Apprehensively, he bent his lanky body down to peer into the little mirror,
set too low for him because of the sloping roof of the cabin. His long face
was thin always, and scarcely seemed thinner now, but a reddish flush
showed through the sun-tan of his cheeks. His big blue eyes were
blood-shot, and stared back at him wildly with the glare of fever. His
light brown hair, unruly always, now stuck out in all directions,
completing the mirror-portrait of a very sick young man.
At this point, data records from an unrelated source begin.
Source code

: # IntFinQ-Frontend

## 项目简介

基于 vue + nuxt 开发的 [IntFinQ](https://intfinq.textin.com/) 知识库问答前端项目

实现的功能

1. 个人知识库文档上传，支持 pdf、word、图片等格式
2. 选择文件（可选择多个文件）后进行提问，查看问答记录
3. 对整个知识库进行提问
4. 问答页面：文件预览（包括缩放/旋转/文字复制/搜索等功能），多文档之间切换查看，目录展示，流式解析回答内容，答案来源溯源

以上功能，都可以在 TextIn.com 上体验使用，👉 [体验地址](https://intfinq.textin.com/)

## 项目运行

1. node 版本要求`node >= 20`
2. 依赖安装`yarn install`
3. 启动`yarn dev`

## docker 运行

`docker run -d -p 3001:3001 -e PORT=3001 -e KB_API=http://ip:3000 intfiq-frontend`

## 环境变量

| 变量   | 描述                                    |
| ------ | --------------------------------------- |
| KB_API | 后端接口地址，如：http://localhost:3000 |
He got back into his bunk, feeling no great sense of fear although now he
more than half expected that he was dying. Soon a violent chill struck him;
from that he passed into a fever. The lamp burned steadily on the table,
and he could see around the cabin. The hammer which he had dropped on the
floor still stood there, handle pointed stiffly upwards, precariously
balanced. Being right before his eyes, the hammer occupied an unduly large
part of his consciousness-he thought about it a little disorderedly, as if
he were making his will, an old-fashioned will in which he described the
chattels he was leaving. "One hammer, called a *single-jack,* weight of
head four pounds, handle one foot long, slightly cracked, injured by
exposure to weather, head of hammer somewhat rusted, still serviceable." He
had been extraordinarily pleased when he had found the hammer, appreciating
that actual link with the past. It had been used by some miner in the old
days when rock-drills were driven home in a low tunnel with a man swinging
a hammer in one hand; four pounds was about the weight a man could handle
in that way, and it was called a single-jack because it was managed
one-handedly. He thought, feverishly, that he might even include a picture
of the hammer as an illustration in his thesis.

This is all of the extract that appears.